Lintastoday – Lingga, Kepulauan Riau — Dugaan hilangnya aset bernilai miliaran rupiah milik Pemerintah Kabupaten Lingga kembali mencuat. Ironisnya, Ketua Tim Pencari Aset yang dibentuk langsung oleh Bupati Lingga, hingga kini memilih bungkam saat dimintai keterangan, Selasa (22/7/2025).
Tim pencari aset tersebut telah bekerja selama hampir satu tahun, namun hingga saat ini belum ada satu pun aset yang berhasil ditemukan. Kinerja tim ini menuai sorotan tajam dari publik, yang menilai tidak adanya keseriusan dan kepedulian terhadap aset daerah yang hilang di masa pemerintahan Bupati M. Nizar, S.Sos.
Temuan hilangnya aset ini sebelumnya diungkap dalam laporan audit Badan Pemeriksa Keuangan (BPK) tahun 2023. Sayangnya, penelusuran yang seharusnya dilakukan serius justru tersendat. Salah satu faktor yang disoroti adalah posisi Ketua Tim yang dijabat oleh Sekda Lingga, H. Armia, yang juga merupakan paman kandung Bupati M. Nizar.
Sumber terpercaya RadarKepri.com mengungkapkan kecil kemungkinan aset tersebut akan ditemukan.
“Aset itu tidak akan ketemu karena memang tidak dicari. Kalau dicari, pasti bisa ditemukan. Bisa jadi asetnya sudah berpindah tangan atau dijual,” ujar sumber yang enggan disebutkan namanya.
Sumber tersebut juga menyinggung soal dinamika hubungan keluarga yang menjadi penghambat.
“Dalam adat Melayu, keponakan tidak bisa memerintah pamannya. Paling hanya bisa menegur. Justru posisi H. Armia lebih kuat dari Bupati sendiri,” jelas pria paruh baya itu.

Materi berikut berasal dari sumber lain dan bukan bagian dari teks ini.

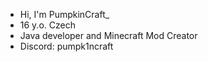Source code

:- Hi, I'm PumpkinCraft_
- 16 y.o. Czech
- Java developer and Minecraft Mod Creator
- Discord: pumpk1ncraft
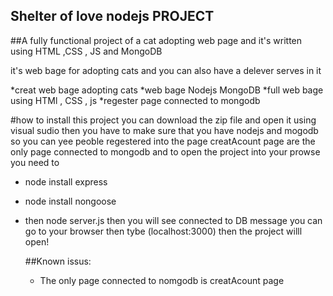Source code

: ## Shelter of love nodejs PROJECT 


##A fully functional project of a cat adopting web page and it's written using HTML ,CSS , JS and MongoDB

it's web bage for adopting cats and you can also have a delever serves in it 

*creat web bage adopting cats 
*web bage Nodejs MongoDB
*full web bage using HTMl , CSS , js
*regester page connected to mongodb

#how to install this project 
you can download the zip file and open it using visual sudio then you have to make sure that you have nodejs and mogodb so you can yee peoble regestered into the page 
creatAcount page are the only page connected to mongodb and to open the project into your prowse you need to 
* node install express
* node install nongoose
* then node server.js
  then you will see connected to DB message you can go to your browser then tybe (localhost:3000)
  then the project willl open!

  ##Known issus:
  * The only page connected to nomgodb is creatAcount page
  
  
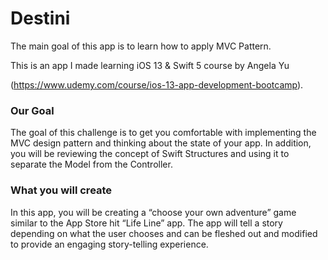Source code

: #  Destini

The main goal of this app is to learn how to apply MVC Pattern.

This is an app I made learning iOS 13 & Swift 5 course by Angela Yu

(https://www.udemy.com/course/ios-13-app-development-bootcamp).

### Our Goal

The goal of this challenge is to get you comfortable with implementing the MVC design pattern and thinking about the state of your app. In addition, you will be reviewing the concept of Swift Structures and using it to separate the Model from the Controller. 

### What you will create

In this app, you will be creating a “choose your own adventure” game similar to the App Store hit “Life Line” app. The app will tell a story depending on what the user chooses and can be fleshed out and modified to provide an engaging story-telling experience.
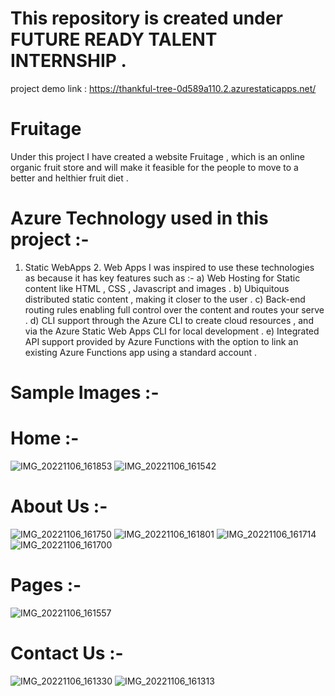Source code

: # This repository is created under FUTURE READY TALENT INTERNSHIP .
  project demo link : https://thankful-tree-0d589a110.2.azurestaticapps.net/
  
# Fruitage
Under this project I have created a website Fruitage , which is an online organic fruit store and will make it feasible for the people to move to a better and helthier fruit diet . 

# Azure Technology used in this project :-
1. Static WebApps   2. Web Apps
I was inspired to use these technologies as because it has key features such as :-
a) Web Hosting for Static content like HTML , CSS , Javascript and images . 
b) Ubiquitous distributed static content , making it closer to the user . 
c) Back-end routing rules enabling full control over the content and routes your serve . 
d) CLI support through the Azure CLI to create cloud resources , and via the Azure Static Web Apps CLI for local development . 
e) Integrated API support provided by Azure Functions with the option to link an existing Azure Functions app using a standard account . 

# Sample Images :- 

# Home :-
![IMG_20221106_161853](https://user-images.githubusercontent.com/106385098/200166586-00df8eec-9818-43d3-a4bc-183218967c80.jpg)
![IMG_20221106_161542](https://user-images.githubusercontent.com/106385098/200166729-7d7c4369-48fd-4f62-ae4a-46232f81f58e.jpg)

# About Us :-
![IMG_20221106_161750](https://user-images.githubusercontent.com/106385098/200166637-c44937d6-21bc-46c3-8ebc-90132be634c7.jpg)
![IMG_20221106_161801](https://user-images.githubusercontent.com/106385098/200166646-eccaeb36-782e-4be0-94f7-91ad0a27767f.jpg)
![IMG_20221106_161714](https://user-images.githubusercontent.com/106385098/200166663-973155c6-06f0-432b-8ed5-139c5650a07d.jpg)
![IMG_20221106_161700](https://user-images.githubusercontent.com/106385098/200166671-7e5f5bdf-28ef-4704-8826-e5f81404a062.jpg)

# Pages :- 
![IMG_20221106_161557](https://user-images.githubusercontent.com/106385098/200166705-2e9d28fe-b474-4fc2-a6ee-4509498bd101.jpg)

# Contact Us :- 
![IMG_20221106_161330](https://user-images.githubusercontent.com/106385098/200166804-98e13600-895a-424d-aa53-b4230ed987bb.jpg)
![IMG_20221106_161313](https://user-images.githubusercontent.com/106385098/200166810-95f192ea-2a5a-4515-9523-58899cbae547.jpg)



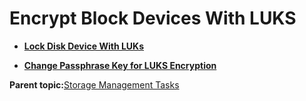 <!--
SPDX-FileCopyrightText: 2023,2024 Oracle and/or its affiliates.
SPDX-License-Identifier: CC-BY-SA-4.0
-->
# Encrypt Block Devices With LUKS

-   **[Lock Disk Device With LUKs](../topics/cockpit-luks_lock_data_on_a_device_with_luks.md)**  

-   **[Change Passphrase Key for LUKS Encryption](../topics/cockpit-luks_change_the_luks_configuration.md)**  


**Parent topic:**[Storage Management Tasks](../topics/cockpit-storage_management.md)

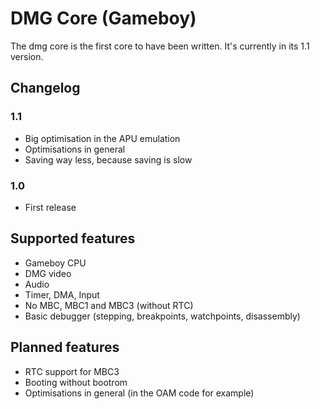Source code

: <!-- README.md --- 
;; 
;; Filename: README.md
;; Author: Louise <louise>
;; Created: Tue Dec 26 11:53:56 2017 (+0100)
;; Last-Updated: Fri Jan 19 12:45:18 2018 (+0100)
;;           By: Louise <louise>
 -->
 
# DMG Core (Gameboy)

The dmg core is the first core to have been written. It's currently in its 1.1 version.

## Changelog
### 1.1
 - Big optimisation in the APU emulation
 - Optimisations in general
 - Saving way less, because saving is slow
 
### 1.0
 - First release

## Supported features

 - Gameboy CPU
 - DMG video
 - Audio
 - Timer, DMA, Input
 - No MBC, MBC1 and MBC3 (without RTC)
 - Basic debugger (stepping, breakpoints, watchpoints, disassembly)
 
## Planned features

 - RTC support for MBC3
 - Booting without bootrom
 - Optimisations in general (in the OAM code for example)
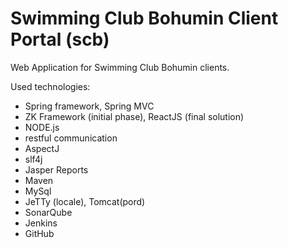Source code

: # Swimming Club Bohumin Client Portal (scb)

Web Application for Swimming Club Bohumin clients.

Used technologies:
- Spring framework, Spring MVC
- ZK Framework (initial phase), ReactJS (final solution)
- NODE.js
- restful communication
- AspectJ
- slf4j
- Jasper Reports
- Maven
- MySql
- JeTTy (locale), Tomcat(pord)
- SonarQube
- Jenkins
- GitHub
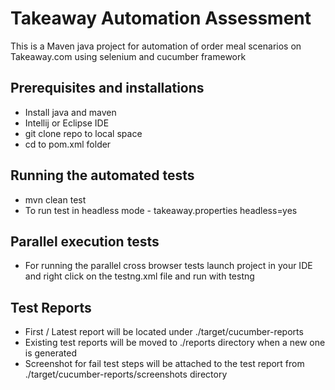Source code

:# Takeaway Automation Assessment
This is a Maven java project for automation of order meal scenarios on Takeaway.com using selenium and cucumber framework
## Prerequisites and installations
- Install java and maven
- Intellij or Eclipse IDE
- git clone repo to local space
- cd to pom.xml folder
## Running the automated tests
- mvn clean test
- To run test in headless mode - takeaway.properties headless=yes
## Parallel execution tests
- For running the parallel cross browser tests launch project in your IDE and right click on the testng.xml file and run with testng
## Test Reports
- First / Latest report will be located under ./target/cucumber-reports
- Existing test reports will be moved to ./reports directory when a new one is generated
- Screenshot for fail test steps will be attached to the test report from ./target/cucumber-reports/screenshots directory
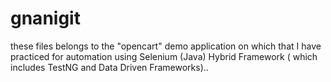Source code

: # gnanigit
these files  belongs to the "opencart" demo application on which that I have practiced for automation using Selenium (Java) Hybrid Framework ( which includes TestNG and Data Driven Frameworks)..

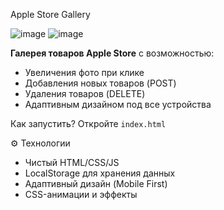 Apple Store Gallery

![image](https://github.com/user-attachments/assets/e6a4bab2-ff3c-40ed-90f4-ac48572d711f)
![image](https://github.com/user-attachments/assets/85eb51a6-6a5e-401c-9635-896066d7a3fa)



**Галерея товаров Apple Store** с возможностью:
- Увеличения фото при клике
- Добавления новых товаров (POST)
- Удаления товаров (DELETE)
- Адаптивным дизайном под все устройства

Как запустить?
Откройте `index.html`

⚙️ Технологии
- Чистый HTML/CSS/JS
- LocalStorage для хранения данных
- Адаптивный дизайн (Mobile First)
- CSS-анимации и эффекты
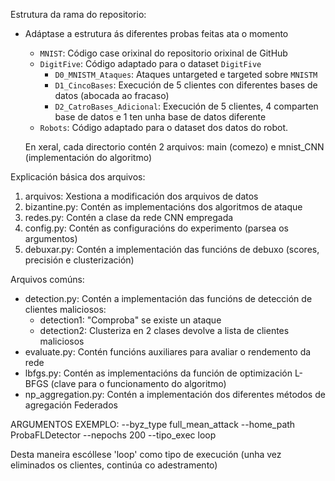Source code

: Estrutura da rama do repositorio:
- Adáptase a estrutura ás diferentes probas feitas ata o momento
  - `MNIST`: Código case orixinal do repositorio orixinal de GitHub
  - `DigitFive`: Código adaptado para o dataset `DigitFive`
    - `D0_MNISTM_Ataques`: Ataques untargeted e targeted sobre `MNISTM`
    - `D1_CincoBases`: Execución de 5 clientes con diferentes bases de datos (abocada ao fracaso)
    - `D2_CatroBases_Adicional`: Execución de 5 clientes, 4 comparten base de datos e 1 ten unha base de datos diferente
  - `Robots`: Código adaptado para o dataset dos datos do robot.

  En xeral, cada directorio contén 2 arquivos: main (comezo) e mnist_CNN (implementación do algoritmo)

Explicación básica dos arquivos:
1. arquivos: Xestiona a modificación dos arquivos de datos
2. bizantine.py: Contén as implementacións dos algoritmos de ataque
3. redes.py: Contén a clase da rede CNN empregada
4. config.py: Contén as configuracións do experimento (parsea os argumentos)
5. debuxar.py: Contén a implementación das funcións de debuxo (scores, precisión e clusterización)


Arquivos comúns:
- detection.py: Contén a implementación das funcións de detección de clientes maliciosos:
  - detection1: "Comproba" se existe un ataque
  - detection2: Clusteriza en 2 clases devolve a lista de clientes maliciosos
- evaluate.py: Contén funcións auxiliares para avaliar o rendemento da rede
- lbfgs.py: Contén as implementacións da función de optimización L-BFGS (clave para o funcionamento do algoritmo)
- np_aggregation.py: Contén a implementación dos diferentes métodos de agregación Federados


ARGUMENTOS EXEMPLO:
--byz_type full_mean_attack --home_path ProbaFLDetector --nepochs 200 --tipo_exec loop

Desta maneira escóllese 'loop' como tipo de execución (unha vez eliminados os clientes, continúa co adestramento)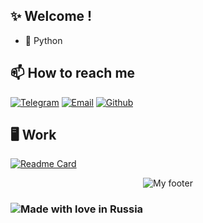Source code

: ## ✨ Welcome !</h2>

- 🐍 Python 



## 📫 How to reach me

[![Telegram](https://img.shields.io/static/v1?style=for-the-badge&logo=telegram&message=telegram&label=&color=4165a3&labelColor=000000)](https://t.me/KhamzinAdel)
[![Email](https://img.shields.io/static/v1?style=for-the-badge&logo=gmail&message=Email&label=&color=e8203b&labelColor=000000)](mailto:khamzin.adel@mail.ru)
[![Github](https://img.shields.io/static/v1?style=for-the-badge&logo=github&message=GitHub&label=&color=8b32b8&labelColor=000000)](https://github.com/KhamzinAdel)

## 🖥 Work
[![Readme Card](https://github-readme-stats.vercel.app/api/pin/?username=KhamzinAdel&repo=store&bg_color=0d1116&title_color=ce09ec)](https://github.com/KhamzinAdel)





<div align="center">
<img src="https://github.com/KhamzinAdel/KhamzinAdel/blob/main/image/footer.gif" alt="My footer"/>
</div>


### ![Made with love in Russia](https://madewithlove.now.sh/ru?heart=true&colorA=%23000000&template=for-the-badge)

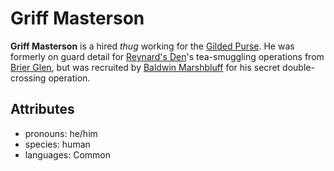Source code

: # Griff Masterson

**Griff Masterson** is a hired _thug_ working for the [Gilded Purse](../../../../organizations/gilded-purse). He was formerly on guard detail for [Reynard's Den](../../../../organizations/reynards-den)'s tea-smuggling operations from [Brier Glen](../../brier-glen), but was recruited by [Baldwin Marshbluff](../baldwin-marshbluff) for his secret double-crossing operation.

## Attributes

- pronouns: he/him
- species: human
- languages: Common
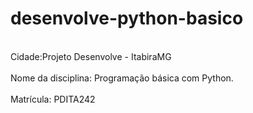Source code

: # desenvolve-python-basico 
<br> Cidade:Projeto Desenvolve - ItabiraMG </br>
<br> Nome da disciplina: Programação básica com Python. </br>
<br> Matrícula: PDITA242 </br>
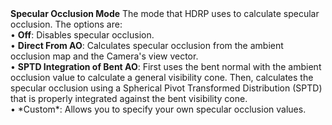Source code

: <tr>
<td><strong>Specular Occlusion Mode</strong></td>
<td></td>
<td></td>
<td>The mode that HDRP uses to calculate specular occlusion. The options are:<br/>&#8226; <strong>Off</strong>: Disables specular occlusion.<br/>&#8226; <strong>Direct From AO</strong>: Calculates specular occlusion from the ambient occlusion map and the Camera's view vector.<br/>&#8226; <strong>SPTD Integration of Bent AO</strong>: First uses the bent normal with the ambient occlusion value to calculate a general visibility cone. Then, calculates the specular occlusion using a Spherical Pivot Transformed Distribution (SPTD) that is properly integrated against the bent visibility cone.<br/>&#8226; *Custom*: Allows you to specify your own specular occlusion values.</td>
</tr>
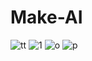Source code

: # Make-AI


![tt](https://user-images.githubusercontent.com/9293705/63057825-fd48e080-be9f-11e9-82aa-86d3ba54b397.jpg)
![1](https://user-images.githubusercontent.com/9293705/63057827-fd48e080-be9f-11e9-98c8-d8d9018daf7b.jpg)
![o](https://user-images.githubusercontent.com/9293705/63057828-fd48e080-be9f-11e9-8fa4-b221dc3a113a.jpg)
![p](https://user-images.githubusercontent.com/9293705/63057829-fde17700-be9f-11e9-887b-80ee7afd6468.jpg)
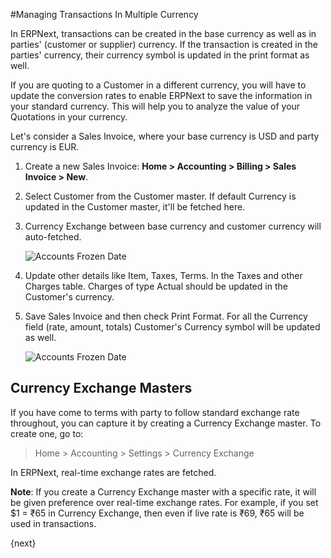 <!-- add-breadcrumbs -->
#Managing Transactions In Multiple Currency

In ERPNext, transactions can be created in the base currency as well as in parties' (customer or supplier) currency. If the transaction is created in the parties' currency, their currency symbol is updated in the print format as well.

If you are quoting to a Customer in a different currency, you will have to update the conversion rates to enable ERPNext to save the information in your standard currency. This will help you to analyze the value of your Quotations in your currency.

Let's consider a Sales Invoice, where your base currency is USD and party currency is EUR.

1. Create a new Sales Invoice: **Home > Accounting > Billing > Sales Invoice > New**.

1. Select Customer from the Customer master. If default Currency is updated in the Customer master, it'll be fetched here.

1. Currency Exchange between base currency and customer currency will auto-fetched.

    <img alt="Accounts Frozen Date" class="screenshot" src="{{docs_base_url}}/v12/assets/img/articles/multiple-currency-1.png">

1. Update other details like Item, Taxes, Terms. In the Taxes and other Charges table. Charges of type Actual should be updated in the Customer's currency.

1. Save Sales Invoice and then check Print Format. For all the Currency field (rate, amount, totals) Customer's Currency symbol will be updated as well.

    <img alt="Accounts Frozen Date" class="screenshot" src="{{docs_base_url}}/v12/assets/img/articles/multiple-currency-2.png">

## Currency Exchange Masters

If you have come to terms with party to follow standard exchange rate throughout, you can capture it by creating a Currency Exchange master. To create one, go to:

> Home > Accounting > Settings > Currency Exchange

In ERPNext, real-time exchange rates are fetched.

**Note**: If you create a Currency Exchange master with a specific rate, it will be given preference over real-time exchange rates. For example, if you set $1 = ₹65 in Currency Exchange, then even if live rate is ₹69, ₹65 will be used in transactions.

{next}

Ia menambahkan, jika tim benar-benar berniat, maka aset pasti bisa ditelusuri. Bahkan ia menyarankan agar kasus ini diserahkan ke pihak kepolisian untuk diusut secara profesional.
Aset yang Hilang Tak Hanya Kendaraan
Berdasarkan informasi yang dihimpun, aset yang hilang tidak hanya berupa kendaraan dinas. Sejumlah fasilitas publik juga terbengkalai tanpa pengelolaan:
Pasar Rakyat
Beberapa pasar yang dibangun pada masa Bupati Darwis tidak pernah difungsikan. Salah satunya di Kecamatan Senayang, kini dimanfaatkan oleh oknum pengusaha sebagai gudang.
Pasar Kelurahan Pancur
Pasar yang dibangun dengan anggaran miliaran rupiah dari APBD tidak pernah beroperasi sejak dibangun.
Mesin Pengolahan Sampah
Mesin yang dibeli dengan dana daerah juga terbengkalai, tidak digunakan dan tidak dikelola dengan semestinya.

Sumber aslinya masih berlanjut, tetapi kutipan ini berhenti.